Pobił czy został pobity? 20-latek pozywa policję i sam trafia do sądu
Robert G., który oskarżył puławskich policjantów o agresję podczas interwencji, sam musi teraz odpowiadać przed sądem. Śledczy zarzucają mu, że składał fałszywe zeznania.
Dowodem przeciwko policjantom miały być ślady na ciele G. Biegli ustalili, że chłopak miał siniaki na powiekach, przedramieniu, w obrębie nadgarstków i na klatce piersiowej. Miały one świadczyć o tym, że chłopak był na komendzie bity i poniżany. Śledczy jednak ustalili, że agresywni nie byli policjanci, a sam Robert G.
Historia rozegrała się pod koniec listopada 2015 roku. G. został zatrzymany pod delikatesami przy ul. Sienkiewicza w Puławach. Razem z kolegami pił tam alkohol. Gdy na miejsce podjechali policjanci, 18-letni wówczas chłopak stał się agresywny – zaczął wyzywać funkcjonariuszy, kopał i pluł na radiowóz, nie wykonywał poleceń i nie pozwolił się wylegitymować. Miał we krwi ponad 1,5 promila alkoholu.
Po przyjeździe na komendę G. nie uspokoił się. – Na monitoringu, który zabezpieczyła prokuratura widać, jak chłopak uderza głową w ścianę. Funkcjonariusze musieli użyć środków przymusu bezpośredniego. Założyli mu kaftan bezpieczeństwa oraz kask ochronny. G. opuścił areszt na następny dzień – mówi szef puławskiej prokuratury Grzegorz Kwit.
Pomimo tego, że nagrania z monitoringu obciążały Roberta G. ten utrzymywał, że został pobity przez policjantów. Na zdjęciu, które opublikował po opuszczeniu aresztu, widać było siniaki, które wyglądały jak ślady po uderzeniu pałką. Twierdził też, że policjanci przyciskali go do ściany, uciskali mu szyję, a nawet próbowali obezwładnić gazem. G. wysłał w tej sprawie list do Prokuratury Okręgowej.
– Oskarżył w nim trzech funkcjonariuszy o popełnienie czynu zabronionego polegającego na przekroczeniu uprawnień – mówi Joanna Chimosz, prezes Sądu Rejonowego w Puławach.
Sprawa została umorzona w 2016 roku. Śledczy nie znaleźli niczego, co potwierdzałoby wersję wydarzeń przedstawianą przez G. Jak twierdzili, policjanci użyli siły, ale nie złamali przepisów.

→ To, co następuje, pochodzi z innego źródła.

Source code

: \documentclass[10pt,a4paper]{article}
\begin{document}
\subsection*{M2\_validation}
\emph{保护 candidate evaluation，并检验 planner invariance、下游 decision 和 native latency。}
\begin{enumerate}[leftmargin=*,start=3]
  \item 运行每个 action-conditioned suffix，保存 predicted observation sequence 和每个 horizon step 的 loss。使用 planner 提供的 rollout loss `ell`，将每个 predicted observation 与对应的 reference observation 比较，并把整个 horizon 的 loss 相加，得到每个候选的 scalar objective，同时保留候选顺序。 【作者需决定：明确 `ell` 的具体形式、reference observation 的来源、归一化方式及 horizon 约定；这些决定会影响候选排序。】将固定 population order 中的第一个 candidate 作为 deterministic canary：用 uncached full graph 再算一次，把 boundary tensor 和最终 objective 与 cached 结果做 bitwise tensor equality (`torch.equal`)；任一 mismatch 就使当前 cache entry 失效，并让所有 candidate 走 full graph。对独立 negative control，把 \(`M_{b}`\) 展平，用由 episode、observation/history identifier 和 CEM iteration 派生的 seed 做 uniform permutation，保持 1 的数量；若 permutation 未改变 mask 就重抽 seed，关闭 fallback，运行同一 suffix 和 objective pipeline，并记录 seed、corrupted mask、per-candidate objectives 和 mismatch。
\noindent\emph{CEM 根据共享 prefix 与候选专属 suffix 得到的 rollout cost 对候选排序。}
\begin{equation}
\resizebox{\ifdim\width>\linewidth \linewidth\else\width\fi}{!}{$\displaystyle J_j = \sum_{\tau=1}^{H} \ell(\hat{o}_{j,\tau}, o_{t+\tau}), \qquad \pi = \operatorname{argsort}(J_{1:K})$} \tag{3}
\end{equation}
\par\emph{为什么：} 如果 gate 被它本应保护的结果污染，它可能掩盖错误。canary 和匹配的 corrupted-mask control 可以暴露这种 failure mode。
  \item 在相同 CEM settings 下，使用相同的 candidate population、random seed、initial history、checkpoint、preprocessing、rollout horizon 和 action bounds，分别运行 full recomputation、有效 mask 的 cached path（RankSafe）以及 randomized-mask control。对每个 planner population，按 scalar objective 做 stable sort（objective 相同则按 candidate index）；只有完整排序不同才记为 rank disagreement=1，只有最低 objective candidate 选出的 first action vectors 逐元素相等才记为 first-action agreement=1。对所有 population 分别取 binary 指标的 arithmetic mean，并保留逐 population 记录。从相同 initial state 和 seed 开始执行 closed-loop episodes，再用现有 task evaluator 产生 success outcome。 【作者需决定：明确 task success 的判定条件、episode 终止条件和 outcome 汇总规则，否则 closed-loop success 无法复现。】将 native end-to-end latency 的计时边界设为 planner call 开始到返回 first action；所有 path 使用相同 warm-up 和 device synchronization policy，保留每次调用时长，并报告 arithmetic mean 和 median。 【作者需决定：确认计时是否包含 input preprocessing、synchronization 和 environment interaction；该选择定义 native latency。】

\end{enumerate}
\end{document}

Teraz jednak G. będzie musiał odpowiadać przed Sądem, bo prokuratura postawiła mu zarzut składania fałszywych zeznań i powiadomienia prokuratury o przestępstwie, którego nie było.
– Oskarżony nie przyznał się do winy. Twierdził, że to nie jest pierwszy przypadek agresywnego zachowania policjantów, bo mundurowi mieli wcześniej pobić jednego z jego kolegów. G. twierdził, że każdy kto „zakłada sprawę” policji ma jest później oskarżany o składanie fałszywych zeznań – opisuje Joanna Chimosz, prezes Sądu Rejonowego w Puławach.
G. grozi do 3 lat pozbawienia wolności.